L’illusione di un mondo migliore

Vivevamo, fino a un mese fa, nell’illusione di un mondo libero, idilliaco quasi, dove lo spettro della guerra non era che un ricordo di inchiostro sbiadito sui libri di storia. Poi abbiamo visto come tutto cambia, come la vita di un Paese viene stravolta una mattina, all’alba. E, all’improvviso, il momento della giornata sinonimo di speranza, non ha più alcun valore. Ci eravamo illusi di poter vivere nella fantasia della pace; ci eravamo nascosti dietro la falsa promessa di non farci la guerra, stupidamente convinti che l’ordine multipolare occidentale-centrico fosse in grado di tenere le redini di un carro fantasma.
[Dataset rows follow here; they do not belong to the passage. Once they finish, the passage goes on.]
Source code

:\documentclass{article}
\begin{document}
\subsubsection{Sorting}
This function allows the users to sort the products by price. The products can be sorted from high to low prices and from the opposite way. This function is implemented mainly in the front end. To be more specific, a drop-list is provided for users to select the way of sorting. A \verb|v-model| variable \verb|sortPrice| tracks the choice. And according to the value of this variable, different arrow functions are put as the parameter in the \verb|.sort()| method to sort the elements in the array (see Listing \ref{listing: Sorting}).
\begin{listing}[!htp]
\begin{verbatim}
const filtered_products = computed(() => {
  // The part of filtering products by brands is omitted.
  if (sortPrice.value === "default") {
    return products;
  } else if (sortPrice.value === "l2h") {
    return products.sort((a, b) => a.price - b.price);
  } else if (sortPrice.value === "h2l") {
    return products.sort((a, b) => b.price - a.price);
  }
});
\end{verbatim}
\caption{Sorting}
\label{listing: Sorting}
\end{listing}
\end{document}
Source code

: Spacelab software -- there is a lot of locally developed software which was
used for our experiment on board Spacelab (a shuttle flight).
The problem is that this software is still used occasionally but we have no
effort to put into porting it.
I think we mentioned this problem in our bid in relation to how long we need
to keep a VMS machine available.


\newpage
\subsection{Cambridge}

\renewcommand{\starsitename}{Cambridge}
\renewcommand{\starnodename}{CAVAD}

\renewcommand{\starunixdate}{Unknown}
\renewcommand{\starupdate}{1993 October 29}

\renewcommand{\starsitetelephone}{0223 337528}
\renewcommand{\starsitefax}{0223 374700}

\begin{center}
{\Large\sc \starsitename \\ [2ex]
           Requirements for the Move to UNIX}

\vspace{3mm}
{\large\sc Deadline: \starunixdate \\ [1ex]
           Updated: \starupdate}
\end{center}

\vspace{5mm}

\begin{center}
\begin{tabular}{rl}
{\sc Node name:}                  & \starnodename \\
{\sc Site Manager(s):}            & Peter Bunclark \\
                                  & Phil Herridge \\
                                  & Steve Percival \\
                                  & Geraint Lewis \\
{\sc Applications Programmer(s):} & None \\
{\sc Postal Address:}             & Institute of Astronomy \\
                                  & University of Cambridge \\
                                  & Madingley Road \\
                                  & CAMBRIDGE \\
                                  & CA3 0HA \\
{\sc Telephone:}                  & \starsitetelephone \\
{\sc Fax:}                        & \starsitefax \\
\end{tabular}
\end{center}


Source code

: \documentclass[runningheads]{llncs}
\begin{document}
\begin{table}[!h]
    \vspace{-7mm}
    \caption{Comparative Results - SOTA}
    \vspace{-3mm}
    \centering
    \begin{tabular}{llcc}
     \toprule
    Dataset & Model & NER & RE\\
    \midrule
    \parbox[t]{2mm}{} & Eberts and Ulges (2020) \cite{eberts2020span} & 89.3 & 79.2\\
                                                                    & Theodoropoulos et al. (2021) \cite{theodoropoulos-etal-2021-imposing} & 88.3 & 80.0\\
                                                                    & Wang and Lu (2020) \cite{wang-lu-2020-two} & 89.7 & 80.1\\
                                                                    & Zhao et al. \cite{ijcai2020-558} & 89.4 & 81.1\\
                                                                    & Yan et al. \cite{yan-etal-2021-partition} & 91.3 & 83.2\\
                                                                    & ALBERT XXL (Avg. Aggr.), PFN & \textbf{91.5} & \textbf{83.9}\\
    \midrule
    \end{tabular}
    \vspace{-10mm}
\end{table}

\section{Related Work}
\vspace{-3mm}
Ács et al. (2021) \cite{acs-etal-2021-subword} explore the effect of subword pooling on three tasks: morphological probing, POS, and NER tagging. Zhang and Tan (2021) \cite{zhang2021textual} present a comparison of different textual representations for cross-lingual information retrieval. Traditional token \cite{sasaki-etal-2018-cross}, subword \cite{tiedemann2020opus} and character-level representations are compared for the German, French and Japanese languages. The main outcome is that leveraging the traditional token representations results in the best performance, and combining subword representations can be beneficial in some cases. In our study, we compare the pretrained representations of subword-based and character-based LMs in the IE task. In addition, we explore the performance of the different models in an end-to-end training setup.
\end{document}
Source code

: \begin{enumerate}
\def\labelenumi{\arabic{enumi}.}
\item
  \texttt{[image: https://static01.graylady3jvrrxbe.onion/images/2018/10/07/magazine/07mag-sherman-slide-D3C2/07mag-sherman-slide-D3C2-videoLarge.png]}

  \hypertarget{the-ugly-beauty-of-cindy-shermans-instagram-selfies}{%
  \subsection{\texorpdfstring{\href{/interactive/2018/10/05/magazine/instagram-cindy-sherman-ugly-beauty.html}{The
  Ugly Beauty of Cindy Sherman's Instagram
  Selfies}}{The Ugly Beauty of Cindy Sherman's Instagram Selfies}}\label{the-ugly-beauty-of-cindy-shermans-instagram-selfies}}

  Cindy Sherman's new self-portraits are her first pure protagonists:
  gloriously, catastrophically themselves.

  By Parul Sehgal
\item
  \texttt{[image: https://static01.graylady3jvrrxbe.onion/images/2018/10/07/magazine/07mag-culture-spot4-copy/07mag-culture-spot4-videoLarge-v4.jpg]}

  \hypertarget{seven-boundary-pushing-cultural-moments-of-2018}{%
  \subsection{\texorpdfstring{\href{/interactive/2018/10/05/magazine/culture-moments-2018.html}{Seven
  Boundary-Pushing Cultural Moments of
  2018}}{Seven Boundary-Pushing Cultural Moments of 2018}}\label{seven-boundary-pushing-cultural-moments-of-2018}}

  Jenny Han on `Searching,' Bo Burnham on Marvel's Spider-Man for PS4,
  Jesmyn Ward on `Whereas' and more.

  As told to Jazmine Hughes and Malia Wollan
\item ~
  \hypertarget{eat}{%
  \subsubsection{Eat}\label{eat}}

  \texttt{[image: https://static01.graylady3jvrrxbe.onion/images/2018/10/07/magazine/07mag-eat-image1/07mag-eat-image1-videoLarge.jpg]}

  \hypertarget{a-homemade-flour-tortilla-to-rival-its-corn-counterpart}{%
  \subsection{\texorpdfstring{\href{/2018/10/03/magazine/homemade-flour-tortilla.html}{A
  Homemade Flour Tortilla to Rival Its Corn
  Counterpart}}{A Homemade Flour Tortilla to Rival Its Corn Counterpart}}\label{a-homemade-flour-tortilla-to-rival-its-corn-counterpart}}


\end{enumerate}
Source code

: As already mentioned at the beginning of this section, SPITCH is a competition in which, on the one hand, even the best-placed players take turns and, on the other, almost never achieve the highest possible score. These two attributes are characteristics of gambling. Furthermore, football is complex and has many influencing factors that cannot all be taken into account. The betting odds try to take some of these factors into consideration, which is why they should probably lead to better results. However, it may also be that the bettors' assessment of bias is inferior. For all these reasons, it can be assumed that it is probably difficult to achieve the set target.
La guerra, ai confini dell’Unione, ha palesato tutte le debolezze dell’Occidente, nonostante il martellante ritornello di un Occidente oggi più coeso che mai. La guerra ci ha colto  di sorpresa, amara, nonostante le evidenti avvisaglie di un imminente conflitto da tre mesi a questa parte, da quando le forze russe venivano dispiegate ai confini con l’Ucraina; pensavamo che fosse solamente un’altra prova di forza e niente più; pensavamo che nessuno avesse interesse a rovesciare quell’ordine in cui l’Occidente viveva felicemente. Peccato però che ciò che per noi è confortevole, per qualcun altro non è che una posizione scomoda da cui uscire. E peccato che siamo stati troppo concentrati su noi stessi per redecerne conto – sui nostri affari, sulla nostra stabilità economica, adesso rivelatasi fragile e interdipendente.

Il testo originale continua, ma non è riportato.